[Start of Attachment]

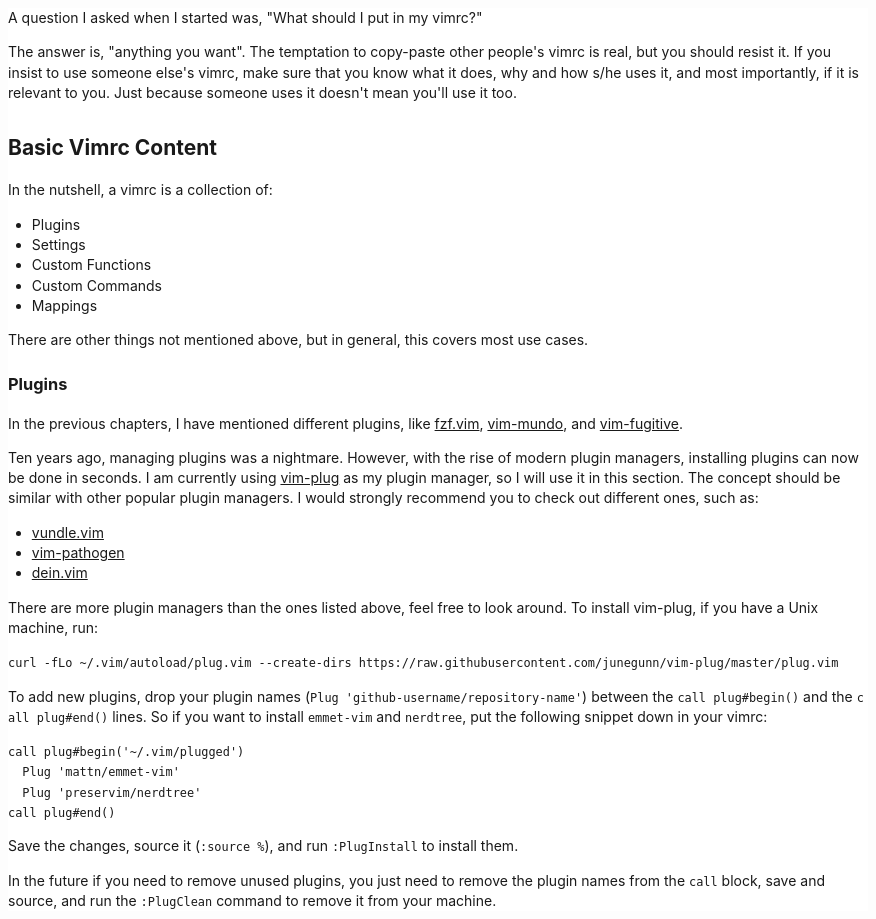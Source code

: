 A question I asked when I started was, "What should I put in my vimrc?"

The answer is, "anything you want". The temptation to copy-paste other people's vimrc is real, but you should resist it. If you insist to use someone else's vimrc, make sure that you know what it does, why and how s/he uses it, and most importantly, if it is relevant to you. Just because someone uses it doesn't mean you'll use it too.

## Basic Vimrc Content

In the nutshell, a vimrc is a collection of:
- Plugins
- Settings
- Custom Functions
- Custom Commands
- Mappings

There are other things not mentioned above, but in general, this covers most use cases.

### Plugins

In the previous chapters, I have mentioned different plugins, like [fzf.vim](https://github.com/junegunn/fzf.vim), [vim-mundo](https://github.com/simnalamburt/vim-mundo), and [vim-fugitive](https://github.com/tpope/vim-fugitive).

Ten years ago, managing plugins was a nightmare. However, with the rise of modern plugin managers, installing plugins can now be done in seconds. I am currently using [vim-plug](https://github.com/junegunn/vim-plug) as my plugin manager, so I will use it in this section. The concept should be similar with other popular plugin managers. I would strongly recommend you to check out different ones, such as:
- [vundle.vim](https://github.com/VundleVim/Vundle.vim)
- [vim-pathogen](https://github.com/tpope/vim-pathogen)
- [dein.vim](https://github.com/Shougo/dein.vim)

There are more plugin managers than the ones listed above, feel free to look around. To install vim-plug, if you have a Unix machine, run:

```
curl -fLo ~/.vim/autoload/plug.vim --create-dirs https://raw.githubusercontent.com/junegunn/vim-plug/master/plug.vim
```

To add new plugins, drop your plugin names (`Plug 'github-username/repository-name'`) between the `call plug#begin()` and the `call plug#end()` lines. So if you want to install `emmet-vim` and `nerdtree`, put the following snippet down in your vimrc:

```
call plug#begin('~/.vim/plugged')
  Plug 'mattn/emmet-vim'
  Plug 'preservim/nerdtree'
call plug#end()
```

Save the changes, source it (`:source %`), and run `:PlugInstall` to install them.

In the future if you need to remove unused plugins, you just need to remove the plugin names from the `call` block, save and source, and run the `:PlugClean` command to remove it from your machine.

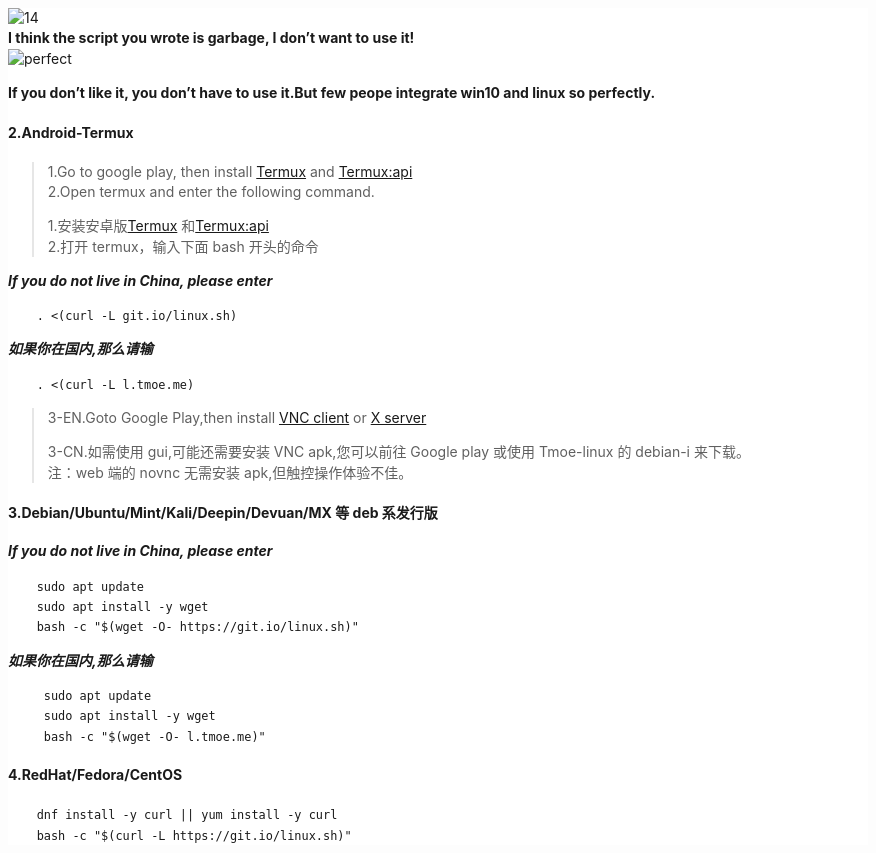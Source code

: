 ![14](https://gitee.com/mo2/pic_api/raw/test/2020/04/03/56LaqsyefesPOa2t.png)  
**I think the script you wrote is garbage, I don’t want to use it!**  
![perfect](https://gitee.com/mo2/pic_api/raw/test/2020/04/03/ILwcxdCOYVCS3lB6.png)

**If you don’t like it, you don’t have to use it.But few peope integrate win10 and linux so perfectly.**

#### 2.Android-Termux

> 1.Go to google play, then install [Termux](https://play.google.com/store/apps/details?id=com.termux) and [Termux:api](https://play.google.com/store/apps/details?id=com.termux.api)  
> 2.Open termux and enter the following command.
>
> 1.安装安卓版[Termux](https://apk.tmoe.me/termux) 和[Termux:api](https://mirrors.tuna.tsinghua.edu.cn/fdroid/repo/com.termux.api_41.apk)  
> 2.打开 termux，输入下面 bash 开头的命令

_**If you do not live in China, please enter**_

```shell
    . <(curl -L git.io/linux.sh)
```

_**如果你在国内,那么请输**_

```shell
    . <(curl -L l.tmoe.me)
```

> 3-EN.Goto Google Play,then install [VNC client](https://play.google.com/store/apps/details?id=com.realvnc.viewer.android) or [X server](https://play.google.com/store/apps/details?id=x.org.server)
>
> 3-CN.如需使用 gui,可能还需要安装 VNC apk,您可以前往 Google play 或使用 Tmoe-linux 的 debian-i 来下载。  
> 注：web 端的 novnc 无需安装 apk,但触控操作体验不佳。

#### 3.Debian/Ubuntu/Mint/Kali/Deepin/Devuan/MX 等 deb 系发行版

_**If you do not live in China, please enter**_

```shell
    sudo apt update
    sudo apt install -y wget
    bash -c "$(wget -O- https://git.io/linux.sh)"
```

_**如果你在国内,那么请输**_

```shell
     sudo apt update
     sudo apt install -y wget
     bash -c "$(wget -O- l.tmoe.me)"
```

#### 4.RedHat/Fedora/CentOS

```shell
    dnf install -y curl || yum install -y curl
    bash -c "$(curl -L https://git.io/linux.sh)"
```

[End of Attachment]
[Start of Attachment]

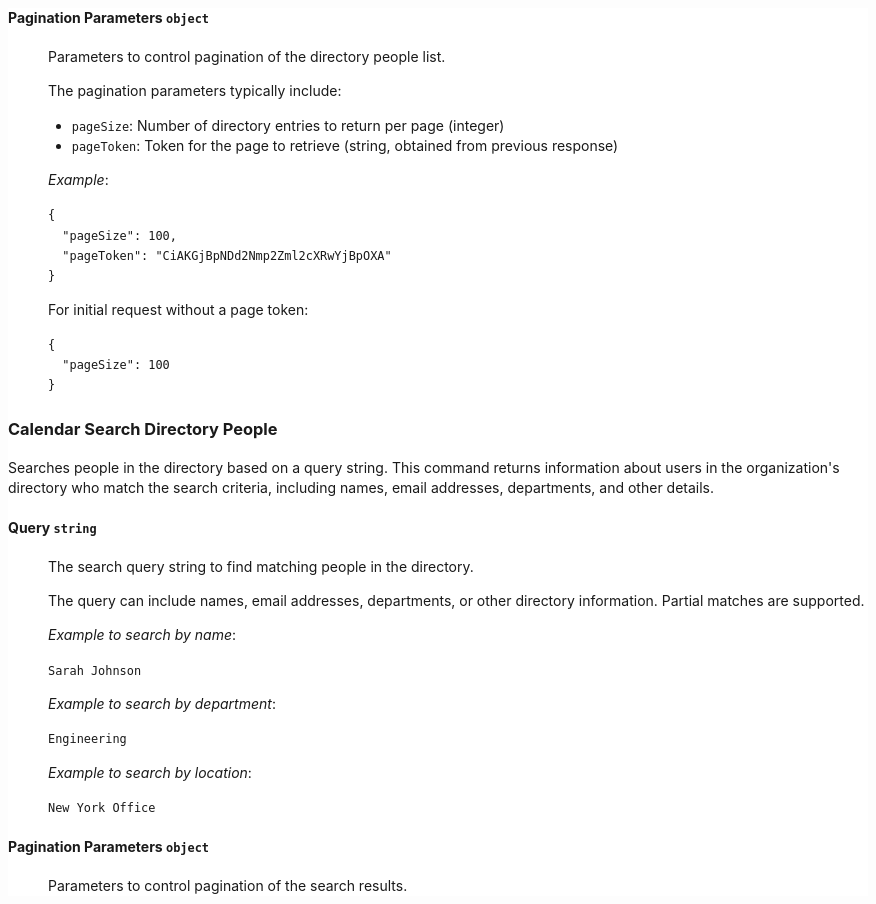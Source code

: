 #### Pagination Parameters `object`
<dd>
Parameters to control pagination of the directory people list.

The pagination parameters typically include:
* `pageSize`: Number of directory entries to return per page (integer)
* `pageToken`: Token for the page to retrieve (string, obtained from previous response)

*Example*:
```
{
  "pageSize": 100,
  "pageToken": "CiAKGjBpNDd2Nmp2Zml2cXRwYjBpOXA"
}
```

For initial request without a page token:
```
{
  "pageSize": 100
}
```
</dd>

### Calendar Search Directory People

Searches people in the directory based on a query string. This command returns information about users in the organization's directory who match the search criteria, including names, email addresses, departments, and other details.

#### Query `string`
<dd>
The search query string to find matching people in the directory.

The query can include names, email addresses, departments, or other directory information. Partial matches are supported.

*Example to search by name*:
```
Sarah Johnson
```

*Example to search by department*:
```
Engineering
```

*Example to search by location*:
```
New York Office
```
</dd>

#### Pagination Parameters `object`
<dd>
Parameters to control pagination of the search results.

[End of Attachment]
[Start of Attachment]

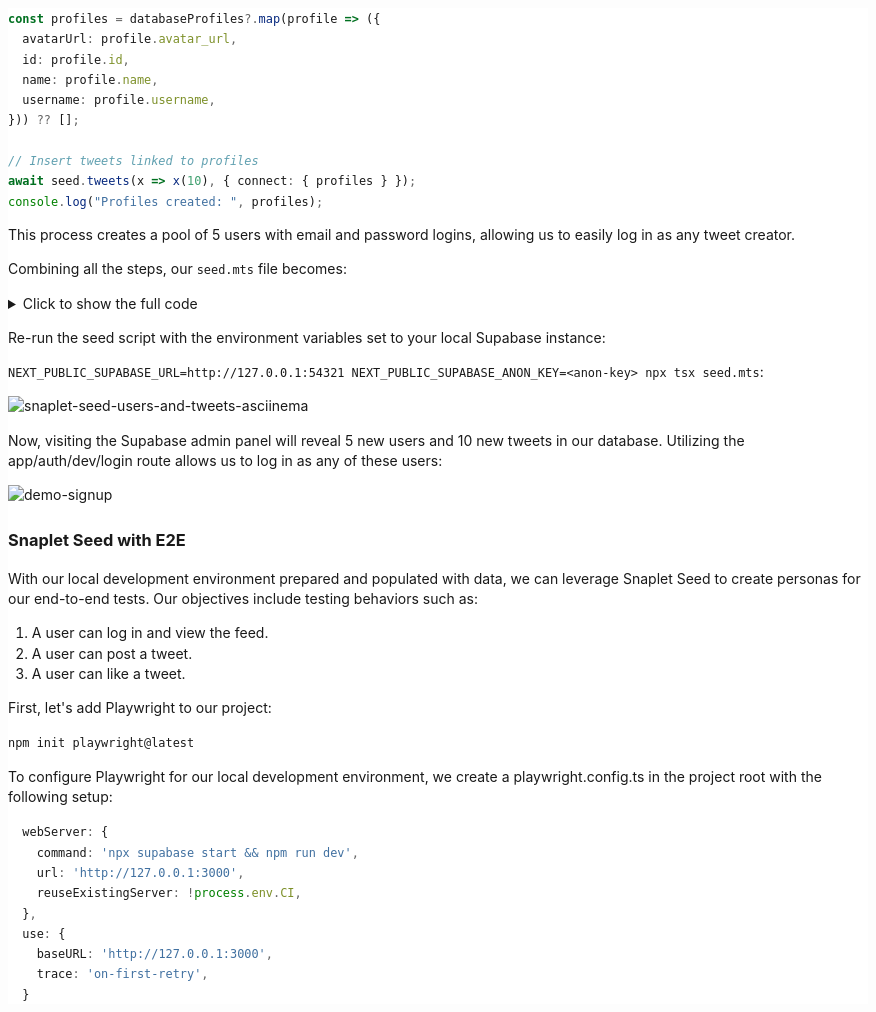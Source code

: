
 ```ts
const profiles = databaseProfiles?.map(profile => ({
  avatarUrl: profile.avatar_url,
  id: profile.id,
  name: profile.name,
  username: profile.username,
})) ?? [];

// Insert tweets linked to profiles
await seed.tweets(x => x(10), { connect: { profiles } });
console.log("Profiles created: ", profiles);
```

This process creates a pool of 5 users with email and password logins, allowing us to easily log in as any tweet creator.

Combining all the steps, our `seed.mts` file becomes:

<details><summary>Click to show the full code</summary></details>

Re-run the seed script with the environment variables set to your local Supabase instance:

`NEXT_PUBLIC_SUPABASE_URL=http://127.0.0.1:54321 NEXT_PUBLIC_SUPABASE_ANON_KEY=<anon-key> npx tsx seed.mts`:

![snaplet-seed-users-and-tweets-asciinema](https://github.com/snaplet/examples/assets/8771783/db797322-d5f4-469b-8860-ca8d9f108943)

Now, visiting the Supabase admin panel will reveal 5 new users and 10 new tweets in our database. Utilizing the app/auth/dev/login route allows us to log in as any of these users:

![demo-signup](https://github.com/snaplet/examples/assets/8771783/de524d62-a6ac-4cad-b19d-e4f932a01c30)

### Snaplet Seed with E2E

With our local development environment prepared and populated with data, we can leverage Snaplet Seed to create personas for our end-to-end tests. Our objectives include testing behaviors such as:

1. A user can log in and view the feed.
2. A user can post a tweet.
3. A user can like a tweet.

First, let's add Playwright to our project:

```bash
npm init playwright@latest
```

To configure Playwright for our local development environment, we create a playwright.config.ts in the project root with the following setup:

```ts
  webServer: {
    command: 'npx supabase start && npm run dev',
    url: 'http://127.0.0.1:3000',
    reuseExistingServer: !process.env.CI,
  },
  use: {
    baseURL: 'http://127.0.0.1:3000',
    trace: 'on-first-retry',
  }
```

[End of Attachment]

**Task details:** Determine, please, how many lines hold "curl" in the records, and give that number by itself.

**Response to this task:** 5